Kanselir Jerman Olaf Scholz menghadapi rentetan kritik pada Kamis (20/10) setelah sebuah berita menuduhnya berencana untuk mendorong investasi China di pelabuhan Hamburg.

oleh Liputan6.com diperbarui 21 Okt 2022, 17:33 WIB
Diterbitkan 21 Okt 2022, 17:33 WIB
Menteri Keuangan Jerman Olaf Scholz berbicara dalam pertemuan partai Demokrat Sosial Hamburg di Hamburg, Jerman, Sabtu, 9 Juni 2018.
Menteri Keuangan Jerman Olaf Scholz berbicara dalam pertemuan partai Demokrat Sosial Hamburg di Hamburg, Jerman, Sabtu, 9 Juni 2018. (Markus Scholz / dpa via AP)

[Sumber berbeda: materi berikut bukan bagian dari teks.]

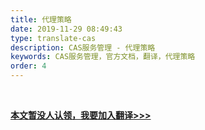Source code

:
 ```yaml
---
title: 代理策略
date: 2019-11-29 08:49:43
type: translate-cas
description: CAS服务管理 - 代理策略
keywords: CAS服务管理，官方文档，翻译，代理策略
order: 4
---
```


<br />

**[本文暂没人认领，我要加入翻译>>>](/translate/join.html)**

<br />
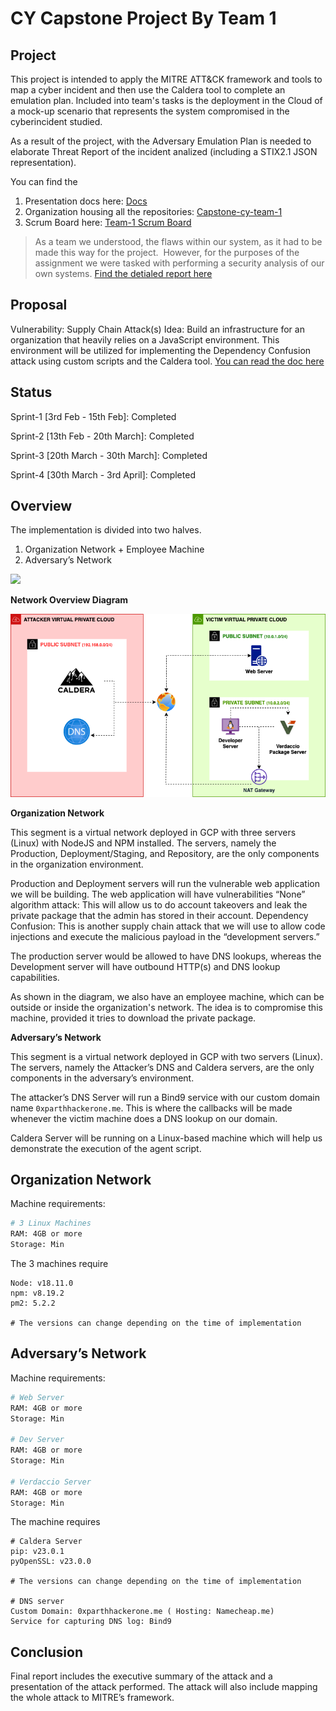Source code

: # CY Capstone Project By Team 1

## Project 

This project is intended to apply the MITRE ATT&CK framework and tools to map a cyber incident and then use the Caldera tool to complete an emulation plan. Included into team's tasks is the deployment in the Cloud of a mock-up scenario that represents the system compromised in the cyberincident studied. 

As a result of the project, with the Adversary Emulation Plan is needed to elaborate Threat Report of the incident analized (including a STIX2.1 JSON representation). 

You can find the 
1. Presentation docs here: [Docs](https://github.com/capstone-cy-team-1/capstone-cy-team-1.github.io/tree/main/public)
2. Organization housing all the repositories: [Capstone-cy-team-1](https://github.com/capstone-cy-team-1/)
3. Scrum Board here: [Team-1 Scrum Board](https://github.com/orgs/capstone-cy-team-1/projects/1)

> As a team we understood, the flaws within our system, as it had to be made this way for the project.  However, for the purposes of the assignment we were tasked with performing a security analysis of our own systems. [Find the detialed report here]()

## Proposal 

Vulnerability: Supply Chain Attack(s)
Idea: Build an infrastructure for an organization that heavily relies on a JavaScript environment. This environment will be utilized for implementing the Dependency Confusion attack using custom scripts and the Caldera tool. [You can read the doc here](https://github.com/capstone-cy-team-1/capstone-cy-team-1.github.io/blob/main/public/Submitted-docs/Project%20Proposal.pdf)

## Status

Sprint-1 [3rd Feb - 15th Feb]:  Completed 

Sprint-2 [13th Feb - 20th March]:  Completed 

Sprint-3 [20th March - 30th March]:  Completed

Sprint-4 [30th March - 3rd April]: Completed

## Overview

The implementation is divided into two halves.
1. Organization Network + Employee Machine
2. Adversary’s Network

![](/public/file_1.drawio.png)

**Network Overview Diagram**

![](/public/network_overview.png)

**Organization Network**

This segment is a virtual network deployed in GCP with three servers (Linux) with NodeJS and NPM installed. The servers, namely the Production, Deployment/Staging, and Repository, are the only components in the organization environment.

Production and Deployment servers will run the vulnerable web application we will be building. The web application will have vulnerabilities 
“None” algorithm attack:  This will allow us to do account takeovers and leak the private package that the admin has stored in their account.
Dependency Confusion: This is another supply chain attack that we will use to allow code injections and execute the malicious payload in the “development servers.”

The production server would be allowed to have DNS lookups, whereas the Development server will have outbound HTTP(s) and DNS lookup capabilities.

As shown in the diagram, we also have an employee machine, which can be outside or inside the organization's network. The idea is to compromise this machine, provided it tries to download the private package.


**Adversary’s Network**

This segment is a virtual network deployed in GCP with two servers (Linux). The servers, namely the Attacker’s DNS and Caldera servers, are the only components in the adversary’s environment.

The attacker’s DNS Server will run a Bind9 service with our custom domain name `0xparthhackerone.me`. This is where the callbacks will be made whenever the victim machine does a DNS lookup on our domain.

Caldera Server will be running on a Linux-based machine which will help us demonstrate the execution of the agent script.

## Organization Network

Machine requirements:

```bash
# 3 Linux Machines
RAM: 4GB or more
Storage: Min
```

The 3 machines require 

```
Node: v18.11.0
npm: v8.19.2
pm2: 5.2.2

# The versions can change depending on the time of implementation
```

## Adversary’s Network

Machine requirements:

```bash
# Web Server
RAM: 4GB or more
Storage: Min

# Dev Server
RAM: 4GB or more
Storage: Min

# Verdaccio Server
RAM: 4GB or more
Storage: Min
```

The machine requires 

```
# Caldera Server
pip: v23.0.1
pyOpenSSL: v23.0.0

# The versions can change depending on the time of implementation

# DNS server
Custom Domain: 0xparthhackerone.me ( Hosting: Namecheap.me)
Service for capturing DNS log: Bind9

```

## Conclusion
Final report includes the executive summary of the attack and a presentation of the attack performed. The attack will also include mapping the whole attack to MITRE’s framework.


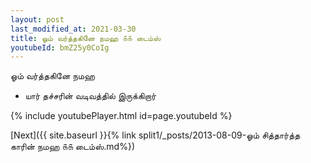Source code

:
 ```yaml
---
layout: post
last_modified_at: 2021-03-30
title: ஓம் வர்த்தகினே நமஹ ௧௧ டைம்ஸ்
youtubeId: bmZ25y0CoIg
---
```

 
 
 ஓம் வர்த்தகினே நமஹ  
 
 -  யார் தச்சரின் வடிவத்தில் இருக்கிறார் 
 
  
 
  
 
 
 
 
 
 


{% include youtubePlayer.html id=page.youtubeId %}
 
[Next]({{ site.baseurl }}{% link  split1/_posts/2013-08-09-ஓம் சித்தார்த்த காரின் நமஹ ௧௧ டைம்ஸ்.md%})
 
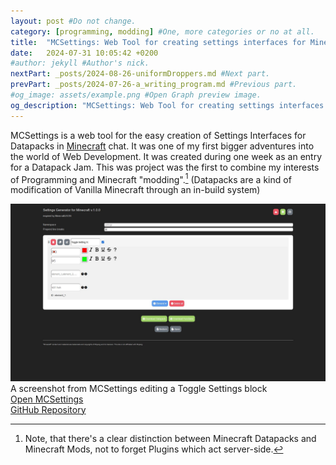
 ```yaml
---
layout: post #Do not change.
category: [programming, modding] #One, more categories or no at all.
title:  "MCSettings: Web Tool for creating settings interfaces for Minecraft Datapacks."
date:   2024-07-31 10:05:42 +0200
#author: jekyll #Author's nick.
nextPart: _posts/2024-08-26-uniformDroppers.md #Next part.
prevPart: _posts/2024-07-26-a_writing_program.md #Previous part.
#og_image: assets/example.png #Open Graph preview image.
og_description: "MCSettings: Web Tool for creating settings interfaces for Minecraft Datapacks." #Open Graph description.
---
```


MCSettings is a web tool for the easy creation of Settings Interfaces for Datapacks in [Minecraft](https://minecraft.com) chat. It was one of my first bigger adventures into the world of Web Development. It was created during one week as an entry for a Datapack Jam. This was project was the first to combine my interests of Programming and Minecraft "modding".[^1] (Datapacks are a kind of modification of Vanilla Minecraft through an in-build system)

<div class="sx-picture sx-center">
    <a href='/assets/MCSettings.png' data-lity>
        <img src="/assets/MCSettings.png">
    </a>
    <span class="sx-subtitle">A screenshot from MCSettings editing a Toggle Settings block</span>
</div>


<div class='sx-button'>
  <a href='https://speedynurbesser.github.io/MCSettings' class='sx-button__content green'>
    Open MCSettings
  </a>
</div>

<div class='sx-button'>
  <a href='https://github.com/SpeedyNurBesser/mcsettings' class='sx-button__content blue'>
    GitHub Repository
  </a>
</div>

[^1]: Note, that there's a clear distinction between Minecraft Datapacks and Minecraft Mods, not to forget Plugins which act server-side.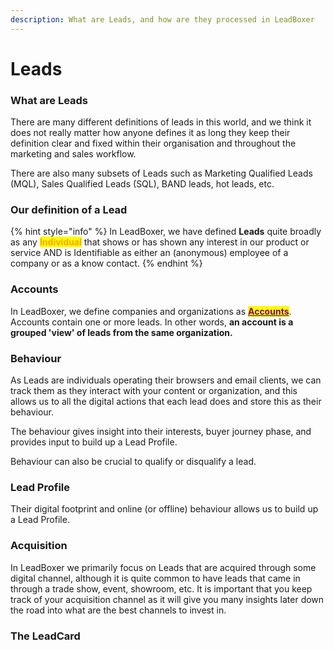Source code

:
 ```yaml
---
description: What are Leads, and how are they processed in LeadBoxer
---
```


# Leads

### What are Leads

There are many different definitions of leads in this world, and we think it does not really matter how anyone defines it as long they keep their definition clear and fixed within their organisation and throughout the marketing and sales workflow.

There are also many subsets of Leads such as Marketing Qualified Leads (MQL), Sales Qualified Leads (SQL), BAND leads, hot leads, etc.

### Our definition of a Lead

{% hint style="info" %}
In LeadBoxer, we have defined **Leads** quite broadly as any <mark style="color:orange;">**Individual**</mark> that shows or has shown any interest in our product or service AND is Identifiable as either an (anonymous) employee of a company or as a know contact.
{% endhint %}

### Accounts

In LeadBoxer, we define companies and organizations as [<mark style="color:purple;">**Accounts**</mark>](projects.md#undefined). Accounts contain one or more leads. In other words, **an account is a grouped 'view' of leads from the same organization.**

### Behaviour

As Leads are individuals operating their browsers and email clients, we can track them as they interact with your content or organization, and this allows us to all the digital actions that each lead does and store this as their behaviour. &#x20;

The behaviour gives insight into their interests, buyer journey phase, and provides input to build up a Lead Profile.&#x20;

Behaviour can also be crucial to qualify or disqualify a lead.

### Lead Profile

Their digital footprint and online (or offline) behaviour allows us to build up a Lead Profile.

### Acquisition

In LeadBoxer we primarily focus on Leads that are acquired through some digital channel, although it is quite common to have leads that came in through a trade show, event, showroom, etc. It is important that you keep track of your acquisition channel as it will give you many insights later down the road into what are the best channels to invest in.

### The LeadCard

Liputan6.com, Berlin - Kanselir Jerman Olaf Scholz menghadapi rentetan kritik pada Kamis (20/10) setelah sebuah berita menuduhnya berencana untuk mendorong investasi China di pelabuhan Hamburg meskipun pemerintahannya sangat merasa keberatan.

Raksasa pelayaran China Cosco akan mengambil 35 persen saham di terminal peti kemas di Hamburg, melalui sebuah kesepakatan yang disetujui tahun lalu, namun belum disahkan oleh pemerintah federal Jerman, dikutip dari VOA Indonesia, Jumat (21/10/2022).

Jaringan televisi dan radio Jerman NDR dan WDR pada hari Kamis melaporkan bahwa Scholz berencana menyetujui kesepakatan itu meskipun ada tentangan dari enam kementerian berbeda dalam pemerintahan koalisinya dengan Partai Hijau dan FDP liberal.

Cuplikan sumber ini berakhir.